* EXERCISE *
The entries below contain a line with "Yet the Technical" and a line with "<br>so consider this". Quote exactly those two lines and all lines between them.

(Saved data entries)
------------------------

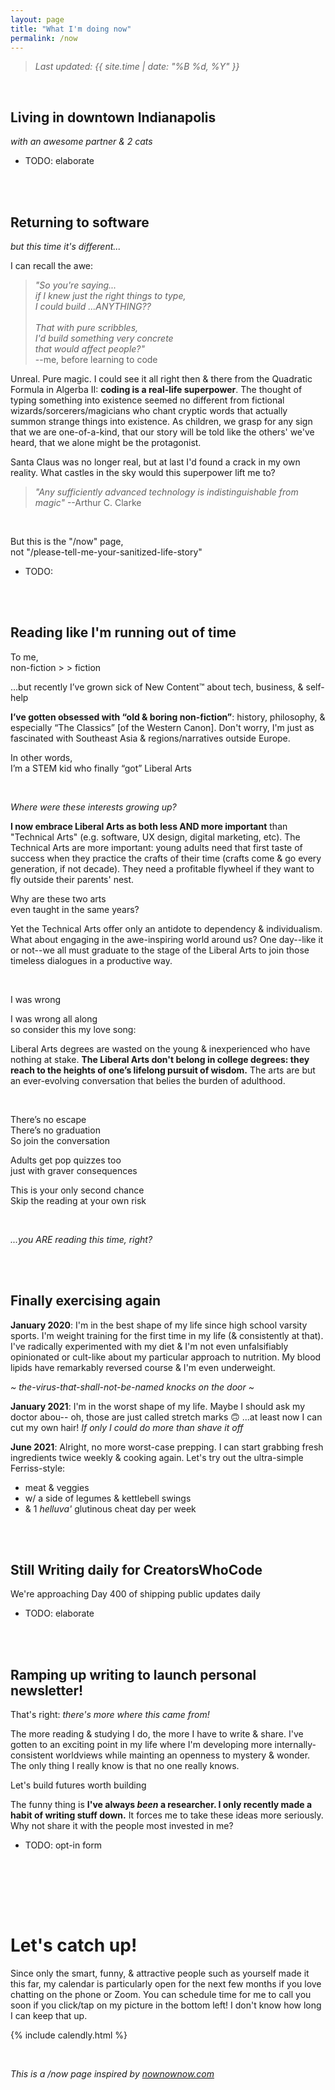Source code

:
 ```yaml
---
layout: page
title: "What I'm doing now"
permalink: /now
---
```


> _Last updated: {{ site.time | date: "%B %d, %Y" }}_

<br>

## Living in downtown Indianapolis

_with an awesome partner & 2 cats_

* TODO: elaborate

<!---
I love this place & it's definitely one of the most underrated urban centers in the Us (did I also mention affordable?), but that doesn't stop me from peaking for my personal ideal fitting my odd priorities. It's got almost everything, but the entire world is urbanizing & I'm keeping an eye out for exceptional satellite cities. I think remote work was largely overhyped because social media hasn't innovated enough to make online communities intimate enough. The worldwide web will ge tthere, but I believe very strongly we're not even in the Day 1 of the internet. 95% of "remote work" will recede because they don't have enough operational & cultural sophistication to support asynchronous work yet. The pandemic was an external force, but the shif tto remote work needs to be an internal suction because the tools are so good. They're great, but they're not there yet (e.g. Slack repulses the average employee way more than it pulls in with excitment). Once there are better online conference tools (I have no clue. It might take as much as mass adoption of more affordable next-gen augmented reality). Still on the search for the ideal city

Don't forget awesome partner & 2 cats

> _"The unexamined life is not worth living"_<br>--Socrates (but not in English)<br>... --Plato (documented in his "Apology")<br>... ... --Michael Scott
-->
<br><br>


## Returning to software

_but this time it's different..._

<!---
* TI-84
* Movie: The Social Network
* MHacks IV

* \>SH
* Hack The Planet
* QCOM
* Game Design

* Eship "education"
* digital nomad gone stale (why?)
* audience-focused bootstrapping
* sales bootcamp
* Woven
* Tiago+GTD (jet-rocketed into post-rat economy of twitter, so the next chapter is twitter era)

* Writer's Bloc
* Kenzie Academy
* the diagnosis
* Britannica (from geography to geopolitics to world history to The Western Canon to The Liberal Arts)
-->

I can recall the awe:

> _"So you're saying...<br>if I knew just the right things to type,<br>I could build ...ANYTHING??<br><br>That with pure scribbles,<br>I'd build something very concrete<br>that would affect people?"_<br>--me, before learning to code

Unreal. Pure magic. I could see it all right then & there from the Quadratic Formula in Algerba II: **coding is a real-life superpower**. The thought of typing something into existence seemed no different from fictional wizards/sorcerers/magicians who chant cryptic words that actually summon strange things into existence. As children, we grasp for any sign that we are one-of-a-kind, that our story will be told like the others' we've heard, that we alone might be the protagonist.

Santa Claus was no longer real, but at last I'd found a crack in my own reality. What castles in the sky would this superpower lift me to?

> _"Any sufficiently advanced technology is indistinguishable from magic"_ --Arthur C. Clarke

<br>

But this is the "/now" page,
<br>not "/please-tell-me-your-sanitized-life-story"





<!---
I started my coding journey before college & before I knew it was a well-paying career path (even though that helped me to commit long-term). If it were any other way, I wouldn't find myself constantly returning to it after time off.  Sure, it's something I enjoy, but it's always for a different purpose:
-->

* TODO: 


<!---
3 questions 

I got obsessed with distribution.

& now I'm back at  the begininning: great product is what matters. Turns out "distribution" is a double-edged sword: however good or bad your  product/service is, good distribution merely spreads the word faster. In this sense, poor distribution is an advantage because it gives you room to experiment & fail brutally without permanent reputational damage, even if I'm oversimplifying.

If my life were a video game, this is like I beat the game once  already, so I'm ready to come back to the first level.
-->

<!---
software -> entrepreneurship -> digital marketing -> sales -> writer -> software (but this time it's different) -> DevRel??? No-Code Ops?? solo-creator?? startup mercenary??
-->

<br><br>


## Reading like I'm running out of time

To me,
<br>non-fiction > > fiction

…but recently I’ve grown sick of New Content™ about tech, business, & self-help

**I’ve gotten obsessed with “old & boring non-fiction”**: history, philosophy, & especially “The Classics” [of the Western Canon]. Don't worry, I'm just as fascinated with Southeast Asia & regions/narratives outside Europe.

In other words,
<br>I’m a STEM kid who finally “got” Liberal Arts

<br>

_Where were these interests growing up?_

**I now embrace Liberal Arts as both less AND more important** than "Technical Arts" (e.g. software, UX design, digital marketing, etc). The Technical Arts are more important: young adults need that first taste of success when they practice the crafts of their time (crafts come & go every generation, if not decade). They need a profitable flywheel if they want to fly outside their parents' nest.

Why are these two arts
<br>even taught in the same years?

Yet the Technical Arts offer only an antidote to dependency & individualism. What about engaging in the awe-inspiring world around us? One day--like it or not--we all must graduate to the stage of the Liberal Arts to join those timeless dialogues in a productive way.

<br>

I was wrong

I was wrong all along
<br>so consider this my love song:

Liberal Arts degrees are wasted on the young & inexperienced who have nothing at stake. **The Liberal Arts don't belong in college degrees: they reach to the heights of one’s lifelong pursuit of wisdom.** The arts are but an ever-evolving conversation that belies the burden of adulthood.

<br>

There’s no escape
<br>There’s no graduation
<br>So join the conversation

Adults get pop quizzes too
<br>just with graver consequences

This is your only second chance
<br>Skip the reading at your own risk

<br>

_...you ARE reading this time, right?_

<br><br>


## Finally exercising again 

**January 2020**: I'm in the best shape of my life since high school varsity sports. I'm weight training for the first time in my life (& consistently at that). I've radically experimented with my diet & I'm not even unfalsifiably opinionated or cult-like about my particular approach to nutrition. My blood lipids have remarkably reversed course & I'm even underweight.

_~ the-virus-that-shall-not-be-named knocks on the door ~_

**January 2021**: I'm in the worst shape of my life. Maybe I should ask my doctor abou-- oh, those are just called stretch marks 🙃 ...at least now I can cut my own hair! _If only I could do more than shave it off_

**June 2021**: Alright, no more worst-case prepping. I can start grabbing fresh ingredients twice weekly & cooking again. Let's try out the ultra-simple Ferriss-style:

* meat & veggies
* w/ a side of legumes & kettlebell swings
* & 1 _helluva'_ glutinous cheat day per week

<!---
Before the pandemic, I had radically experimented with my nutrition over 2 years to evaporate my cholesterol problem & started weight training [freeweights of course] for the very first time in my life. After dialing in those habits, I consciously decided to halt everything in early February 2020 (even turned down 2 job offers! one after a FOUR HOUR phone negotiation where they made an exploitative offer that would've screwed me if the rumors about a pandemic were true & the other I actually accepting on condition that it was remote only for them to bait&switch me right before the start date) & optimize all of that to go complete survival mode &gotten into the best shape of my life post-pandemic. After a year of rationing on anything & everything that I can easily carry home that minimizes the number of trips I need to make to the grocery store, I've ballooned back to my all-time high weight. I don't know why it took me so long to recommit but as of last month I'm back on the horse & I feel [relatively] better about myself with each passing day
-->

<br><br>


## Still Writing daily for CreatorsWhoCode

We're approaching Day 400 of shipping public updates daily

* TODO: elaborate

<br><br>


## Ramping up writing to launch personal newsletter!

That's right:
_there's more where this came from!_

The more reading & studying I do, the more I have to write & share. I've gotten to an exciting point in my life where I'm developing more internally-consistent worldviews while mainting an openness to mystery & wonder. The only thing I really know is that no one really knows.

Let's build futures worth building

The funny thing is **I've always _been_ a researcher. I only recently made a habit of writing stuff down.** It forces me to take these ideas more seriously. Why not share it with the people most invested in me?

<!---
What makes it even cooler is expressing it isn't just for free. I get compounding returns to forcibly clarifying my thoughts much further than before. The act of recalling information actually reinforces it & expressing my thoughts nudges me towards consuming higher-quality ideas.
-->

* TODO: opt-in form

<br><br>

<!---
## [TODO: any other major GTD-style projects]

The.


* Living in the heart of downtown Indianapolis with an awesome partner
* self-studying entirely new interests in geography, world history, & jumping around the western canon (reconsidering a lot of worldviews after thinking outside the U.S., searching earnestly for lost ideas on technological progressinnovative cultures, lost ideas on technological progress, & tracking the symbiotic coevolution of humanity with technology)

How you can help:


* job searching
* building my case for tech optimism
* [note: keep these limited to GTD-style outcomes I'm reaching for]
* shipping daily updates to this cwc (+now this site)
* designing a better WFH lifestyle trying to make more internet friends outside the US (i.e. neglecting local relationships in favor of global ones [link sivers essay])
* finally strength training again for the first time since the pandemic (I've slowly ballooned up to college-grad weight & lack of shape RIGHT after the best shape & blood lipids of my life)
* [TODO: just do a GTD weekly review & that will inform this page]
-->



<!---
>  TODO: get nownownow backlink

* writing & shipping daily for >CWC (new-age "creator economy" small business some day in 5 years)

* REALLY enjoying remote work (especially as excuse to dail-in routine + nutrition + workouts)
* open & searching for work. I'm getting extremely excited about collaboration again, as I recently figured out I wasn't searching for "freedom from" but "freedom to"nimmerse myself more deeply with others (hey, [OnDeck](/why-ondeck))

...

* Living with my long-term girlfriend in downtown Indianapolis for the near-term & trying to discover my dream, long-term city [TODO: show candidates] ...I have a lurking suspicion that it will probably be a satellite city for remote work, even though global trends suggest that people are increasingly urbanizing

* Self-teaching more liberal arts (I've long been a die-hard STEM kid & I think it's the most practical. I both believe that STEM is one of the more important things to START learning with, so that you have a utilitarian/practical place to integrate yourself into the world, but as time passes: I both feel that Liberal Arts is both MORE & LESS important than STEM. Less in that it shouldn't really precede STEM ...ideally, I think a more optimal balance is to focus more purely on current capacities/technologies/etc earlier in education BEFORE you mature onto what is ultmately more important. I didn't have the stomach or capcity for history, social studies, philosophy before, but now I have a life with real-world objectives that shine context & make it immensely useful. So let me be clear: I've recently come to appreciate Liberal Arts as a higher goal, but only insofar as I have the capcity to concern mself with them. I think we've had a recent overproduction of liberal arts education as evidenced by all the recent grads that  don't find themselves a good place to start in the world. Liberal arts isn't given, it's earned. In short, I've come to understand that logic isn't a strict subset of math. They are seperate neterprises & most of this is the necesary move from studying the world of the deductive to the world of the inductive.) ... in theory if I were to raise kids today, I would STEM them to heck for the first 20 years so they're super effective operators in the world, then graudate them onto the higher, ongoing never-ending conversations of Liberal Arts, but now rooted in real-world urgency & NEVER letting their eyes of the dashboard controls & immediacy of life.)

  * Studying the Western Canon
  * Trying to decentralize my philosophy from the US
  * Building the case for Tech Optimism
  * Studying geography & geopolitics

<br>

## Recent Reading

* The Hitchhiker's Guide to the Galaxy (audiobook by the author himself is a perfect motivation to go to bed early)
* ...

<br>

## Favorite Quote:

* "happy is the country without a history"
* "... something someting life is a crisis & yet we still live"
* darwin on survival of most adaptable > smartest > strongest

## What I'm geeking out about

* Isaac Arthur on Futurism
* CaspianReport on Geopolitics
* Atlas Pro on Geography
* The massive works of Britannica & Wikipedia
* The Western Canon™ (classic books throughout history that shifted Western Thought)
* Lingco??? on languages
* Effective Altruism
* Open Philantrhopy

* David's essay on serious christians
* Long Now lecture by Singapore UN ambassador
* worldview diversification: ajeya

<br>

> TODO: include calendly link for friends (or at least call-to-action to text, twitter DM, or email me)
-->

<br><br>

# Let's catch up!

Since only the smart, funny, & attractive people such as yourself made it this far, my calendar is particularly open for the next few months if you love chatting on the phone or Zoom. You can schedule time for me to call you soon if you click/tap on my picture in the bottom left! I don't know how long I can keep that up.

{% include calendly.html %}

<br>

_This is a /now page inspired by [nownownow.com](https://nownownow.com)_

------------------------

* RESPONSE TO THE EXERCISE *
Yet the Technical Arts offer only an antidote to dependency & individualism. What about engaging in the awe-inspiring world around us? One day--like it or not--we all must graduate to the stage of the Liberal Arts to join those timeless dialogues in a productive way.

<br>

I was wrong

I was wrong all along
<br>so consider this my love song:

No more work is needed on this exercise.